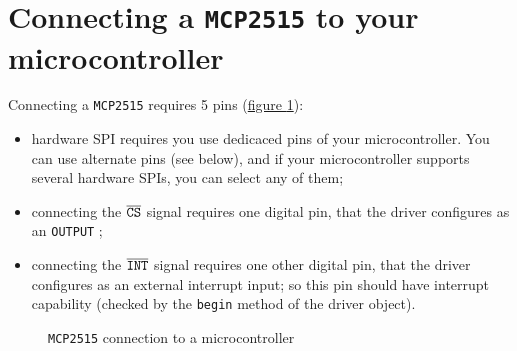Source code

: \documentclass[10pt, a4paper, obeyspaces, openany]{extarticle}
\newcommand\labelFigure[1]{\label{fig:#1}}
\newcommand\refFigure[2]{\hyperref[fig:#2]{figure \ref*{fig:#2}{\ifthenelse{\equal{#1}{}}{}{.#1}}}}
\begin{document}
\section{Connecting a \texttt{MCP2515} to your microcontroller}


Connecting a \texttt{MCP2515} requires 5 pins (\refFigure{}{figureHardwareSPI}):
\begin{itemize}
  \item hardware SPI requires you use dedicaced pins of your microcontroller. You can use alternate pins (see below), and if your microcontroller supports several hardware SPIs, you can select any of them;
  \item connecting the $\overline{\tt CS}$ signal requires one digital pin, that the driver configures as an \texttt{OUTPUT} ;
  \item connecting the $\overline{\tt INT}$ signal requires one other digital pin, that the driver configures as an external interrupt input; so this pin should have interrupt capability (checked by the \texttt{begin} method of the driver object).
\end{itemize}

\begin{figure}[!ht]
  \small
  \centering
  \caption{\texttt{MCP2515} connection to a microcontroller}
  \labelFigure{figureHardwareSPI}
\end{figure}
\end{document}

★ ★ ★ ★

§ Exercise
Scan the listing above, and wherever a line holds the string "driver", copy that line.

§ Response for this exercise
  \item connecting the $\overline{\tt CS}$ signal requires one digital pin, that the driver configures as an \texttt{OUTPUT} ;
  \item connecting the $\overline{\tt INT}$ signal requires one other digital pin, that the driver configures as an external interrupt input; so this pin should have interrupt capability (checked by the \texttt{begin} method of the driver object).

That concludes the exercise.